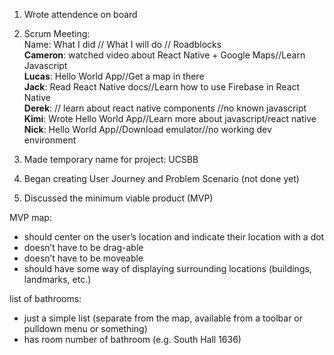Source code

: 1. Wrote attendence on board

2. Scrum Meeting: </br>
Name: What I did // What I will do // Roadblocks</br>
**Cameron**: watched video about React Native + Google Maps//Learn Javascript</br>
**Lucas**: Hello World App//Get a map in there</br>
**Jack**: Read React Native docs//Learn how to use Firebase in React Native</br>
**Derek**: // learn about react native components //no known javascript</br>
**Kimi**: Wrote Hello World App//Learn more about javascript/react native</br>
**Nick**: Hello World App//Download emulator//no working dev environment


3. Made temporary name for project: UCSBB

4. Began creating User Journey and Problem Scenario (not done yet)

5. Discussed the minimum viable product (MVP)

MVP map:
* should center on the user’s location and indicate their location with a dot
* doesn’t have to be drag-able
* doesn’t have to be moveable
* should have some way of displaying surrounding locations (buildings, landmarks, etc.)

list of bathrooms:
* just a simple list (separate from the map, available from a toolbar or pulldown menu or something)
* has room number of bathroom (e.g. South Hall 1636)
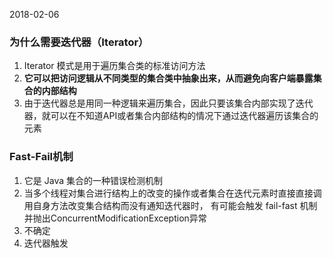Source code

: 2018-02-06

### 为什么需要迭代器（Iterator）
1. Iterator 模式是用于遍历集合类的标准访问方法
2. **它可以把访问逻辑从不同类型的集合类中抽象出来，从而避免向客户端暴露集合的内部结构**
3. 由于迭代器总是用同一种逻辑来遍历集合，因此只要该集合内部实现了迭代器，就可以在不知道API或者集合内部结构的情况下通过迭代器遍历该集合的元素

### Fast-Fail机制
1. 它是 Java 集合的一种错误检测机制
2. 当多个线程对集合进行结构上的改变的操作或者集合在迭代元素时直接直接调用自身方法改变集合结构而没有通知迭代器时，
有可能会触发 fail-fast 机制并抛出ConcurrentModificationException异常
3. 不确定
4. 迭代器触发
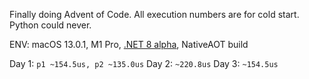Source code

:Finally doing Advent of Code. All execution numbers are for cold start. Python could never.

ENV: macOS 13.0.1, M1 Pro, [.NET 8 alpha](https://github.com/dotnet/installer#table), NativeAOT build

Day 1: `p1 ~154.5us, p2 ~135.0us`
Day 2: `~220.8us`
Day 3: `~154.5us`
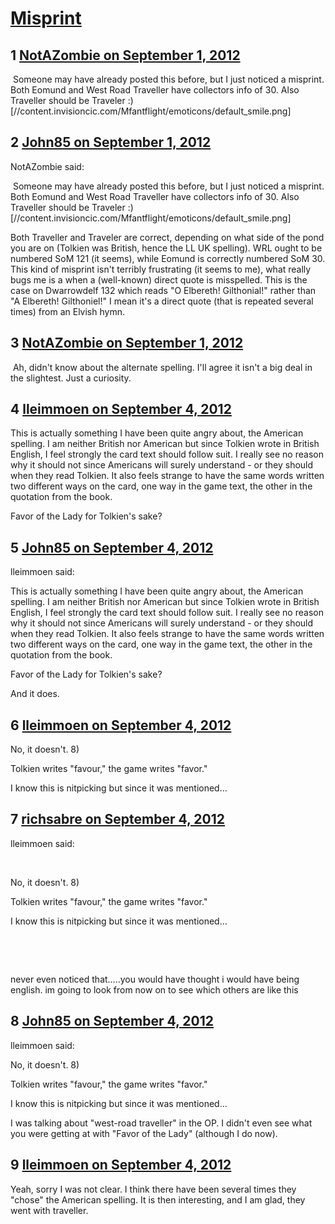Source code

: # [Misprint](https://community.fantasyflightgames.com/topic/70310-misprint/)

## 1 [NotAZombie on September 1, 2012](https://community.fantasyflightgames.com/topic/70310-misprint/?do=findComment&comment=686279)

 Someone may have already posted this before, but I just noticed a misprint. Both Eomund and West Road Traveller have collectors info of 30. Also Traveller should be Traveler :) [//content.invisioncic.com/Mfantflight/emoticons/default_smile.png]

## 2 [John85 on September 1, 2012](https://community.fantasyflightgames.com/topic/70310-misprint/?do=findComment&comment=686289)

NotAZombie said:

 Someone may have already posted this before, but I just noticed a misprint. Both Eomund and West Road Traveller have collectors info of 30. Also Traveller should be Traveler :) [//content.invisioncic.com/Mfantflight/emoticons/default_smile.png]



Both Traveller and Traveler are correct, depending on what side of the pond you are on (Tolkien was British, hence the LL UK spelling). WRL ought to be numbered SoM 121 (it seems), while Eomund is correctly numbered SoM 30. This kind of misprint isn't terribly frustrating (it seems to me), what really bugs me is a when a (well-known) direct quote is misspelled. This is the case on Dwarrowdelf 132 which reads "O Elbereth! Gilthonial!" rather than "A Elbereth! Gilthoniel!" I mean it's a direct quote (that is repeated several times) from an Elvish hymn.

## 3 [NotAZombie on September 1, 2012](https://community.fantasyflightgames.com/topic/70310-misprint/?do=findComment&comment=686294)

 Ah, didn't know about the alternate spelling. I'll agree it isn't a big deal in the slightest. Just a curiosity.

## 4 [lleimmoen on September 4, 2012](https://community.fantasyflightgames.com/topic/70310-misprint/?do=findComment&comment=687543)

This is actually something I have been quite angry about, the American spelling. I am neither British nor American but since Tolkien wrote in British English, I feel strongly the card text should follow suit. I really see no reason why it should not since Americans will surely understand - or they should when they read Tolkien. It also feels strange to have the same words written two different ways on the card, one way in the game text, the other in the quotation from the book.

Favor of the Lady for Tolkien's sake?

## 5 [John85 on September 4, 2012](https://community.fantasyflightgames.com/topic/70310-misprint/?do=findComment&comment=687568)

lleimmoen said:

This is actually something I have been quite angry about, the American spelling. I am neither British nor American but since Tolkien wrote in British English, I feel strongly the card text should follow suit. I really see no reason why it should not since Americans will surely understand - or they should when they read Tolkien. It also feels strange to have the same words written two different ways on the card, one way in the game text, the other in the quotation from the book.

Favor of the Lady for Tolkien's sake?



And it does.

## 6 [lleimmoen on September 4, 2012](https://community.fantasyflightgames.com/topic/70310-misprint/?do=findComment&comment=687614)

No, it doesn't. 8)

Tolkien writes "favour," the game writes "favor."

I know this is nitpicking but since it was mentioned…

## 7 [richsabre on September 4, 2012](https://community.fantasyflightgames.com/topic/70310-misprint/?do=findComment&comment=687620)

lleimmoen said:

 

No, it doesn't. 8)

Tolkien writes "favour," the game writes "favor."

I know this is nitpicking but since it was mentioned…

 

 

never even noticed that…..you would have thought i would have being english. im going to look from now on to see which others are like this

## 8 [John85 on September 4, 2012](https://community.fantasyflightgames.com/topic/70310-misprint/?do=findComment&comment=687629)

lleimmoen said:

No, it doesn't. 8)

Tolkien writes "favour," the game writes "favor."

I know this is nitpicking but since it was mentioned…



I was talking about "west-road traveller" in the OP. I didn't even see what you were getting at with "Favor of the Lady" (although I do now).

## 9 [lleimmoen on September 4, 2012](https://community.fantasyflightgames.com/topic/70310-misprint/?do=findComment&comment=687636)

Yeah, sorry I was not clear. I think there have been several times they "chose" the American spelling. It is then interesting, and I am glad, they went with traveller.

────────────────────

Every entry should be returned exactly as written, minus the pictures.

Source code

: 1. Wrote attendence on board

2. Scrum Meeting: </br>
Name: What I did // What I will do // Roadblocks</br>
**Cameron**: watched video about React Native + Google Maps//Learn Javascript</br>
**Lucas**: Hello World App//Get a map in there</br>
**Jack**: Read React Native docs//Learn how to use Firebase in React Native</br>
**Derek**: // learn about react native components //no known javascript</br>
**Kimi**: Wrote Hello World App//Learn more about javascript/react native</br>
**Nick**: Hello World App//Download emulator//no working dev environment


3. Made temporary name for project: UCSBB

4. Began creating User Journey and Problem Scenario (not done yet)

5. Discussed the minimum viable product (MVP)

MVP map:
* should center on the user’s location and indicate their location with a dot
* doesn’t have to be drag-able
* doesn’t have to be moveable
* should have some way of displaying surrounding locations (buildings, landmarks, etc.)

list of bathrooms:
* just a simple list (separate from the map, available from a toolbar or pulldown menu or something)
* has room number of bathroom (e.g. South Hall 1636)
Source code

: 2018-02-06

### 为什么需要迭代器（Iterator）
1. Iterator 模式是用于遍历集合类的标准访问方法
2. **它可以把访问逻辑从不同类型的集合类中抽象出来，从而避免向客户端暴露集合的内部结构**
3. 由于迭代器总是用同一种逻辑来遍历集合，因此只要该集合内部实现了迭代器，就可以在不知道API或者集合内部结构的情况下通过迭代器遍历该集合的元素

### Fast-Fail机制
1. 它是 Java 集合的一种错误检测机制
2. 当多个线程对集合进行结构上的改变的操作或者集合在迭代元素时直接直接调用自身方法改变集合结构而没有通知迭代器时，
有可能会触发 fail-fast 机制并抛出ConcurrentModificationException异常
3. 不确定
4. 迭代器触发
Source code

:Finally doing Advent of Code. All execution numbers are for cold start. Python could never.

ENV: macOS 13.0.1, M1 Pro, [.NET 8 alpha](https://github.com/dotnet/installer#table), NativeAOT build

Day 1: `p1 ~154.5us, p2 ~135.0us`
Day 2: `~220.8us`
Day 3: `~154.5us`
Source code

: # [Misprint](https://community.fantasyflightgames.com/topic/70310-misprint/)

## 1 [NotAZombie on September 1, 2012](https://community.fantasyflightgames.com/topic/70310-misprint/?do=findComment&comment=686279)

 Someone may have already posted this before, but I just noticed a misprint. Both Eomund and West Road Traveller have collectors info of 30. Also Traveller should be Traveler :) [//content.invisioncic.com/Mfantflight/emoticons/default_smile.png]

## 2 [John85 on September 1, 2012](https://community.fantasyflightgames.com/topic/70310-misprint/?do=findComment&comment=686289)

NotAZombie said:

 Someone may have already posted this before, but I just noticed a misprint. Both Eomund and West Road Traveller have collectors info of 30. Also Traveller should be Traveler :) [//content.invisioncic.com/Mfantflight/emoticons/default_smile.png]



Both Traveller and Traveler are correct, depending on what side of the pond you are on (Tolkien was British, hence the LL UK spelling). WRL ought to be numbered SoM 121 (it seems), while Eomund is correctly numbered SoM 30. This kind of misprint isn't terribly frustrating (it seems to me), what really bugs me is a when a (well-known) direct quote is misspelled. This is the case on Dwarrowdelf 132 which reads "O Elbereth! Gilthonial!" rather than "A Elbereth! Gilthoniel!" I mean it's a direct quote (that is repeated several times) from an Elvish hymn.

## 3 [NotAZombie on September 1, 2012](https://community.fantasyflightgames.com/topic/70310-misprint/?do=findComment&comment=686294)

 Ah, didn't know about the alternate spelling. I'll agree it isn't a big deal in the slightest. Just a curiosity.

## 4 [lleimmoen on September 4, 2012](https://community.fantasyflightgames.com/topic/70310-misprint/?do=findComment&comment=687543)

This is actually something I have been quite angry about, the American spelling. I am neither British nor American but since Tolkien wrote in British English, I feel strongly the card text should follow suit. I really see no reason why it should not since Americans will surely understand - or they should when they read Tolkien. It also feels strange to have the same words written two different ways on the card, one way in the game text, the other in the quotation from the book.

Favor of the Lady for Tolkien's sake?

## 5 [John85 on September 4, 2012](https://community.fantasyflightgames.com/topic/70310-misprint/?do=findComment&comment=687568)

lleimmoen said:

This is actually something I have been quite angry about, the American spelling. I am neither British nor American but since Tolkien wrote in British English, I feel strongly the card text should follow suit. I really see no reason why it should not since Americans will surely understand - or they should when they read Tolkien. It also feels strange to have the same words written two different ways on the card, one way in the game text, the other in the quotation from the book.

Favor of the Lady for Tolkien's sake?



And it does.

## 6 [lleimmoen on September 4, 2012](https://community.fantasyflightgames.com/topic/70310-misprint/?do=findComment&comment=687614)

No, it doesn't. 8)

Tolkien writes "favour," the game writes "favor."

I know this is nitpicking but since it was mentioned…

## 7 [richsabre on September 4, 2012](https://community.fantasyflightgames.com/topic/70310-misprint/?do=findComment&comment=687620)

lleimmoen said:

 

No, it doesn't. 8)

Tolkien writes "favour," the game writes "favor."

I know this is nitpicking but since it was mentioned…

 

 

never even noticed that…..you would have thought i would have being english. im going to look from now on to see which others are like this

## 8 [John85 on September 4, 2012](https://community.fantasyflightgames.com/topic/70310-misprint/?do=findComment&comment=687629)

lleimmoen said:

No, it doesn't. 8)

Tolkien writes "favour," the game writes "favor."

I know this is nitpicking but since it was mentioned…



I was talking about "west-road traveller" in the OP. I didn't even see what you were getting at with "Favor of the Lady" (although I do now).

## 9 [lleimmoen on September 4, 2012](https://community.fantasyflightgames.com/topic/70310-misprint/?do=findComment&comment=687636)

Yeah, sorry I was not clear. I think there have been several times they "chose" the American spelling. It is then interesting, and I am glad, they went with traveller.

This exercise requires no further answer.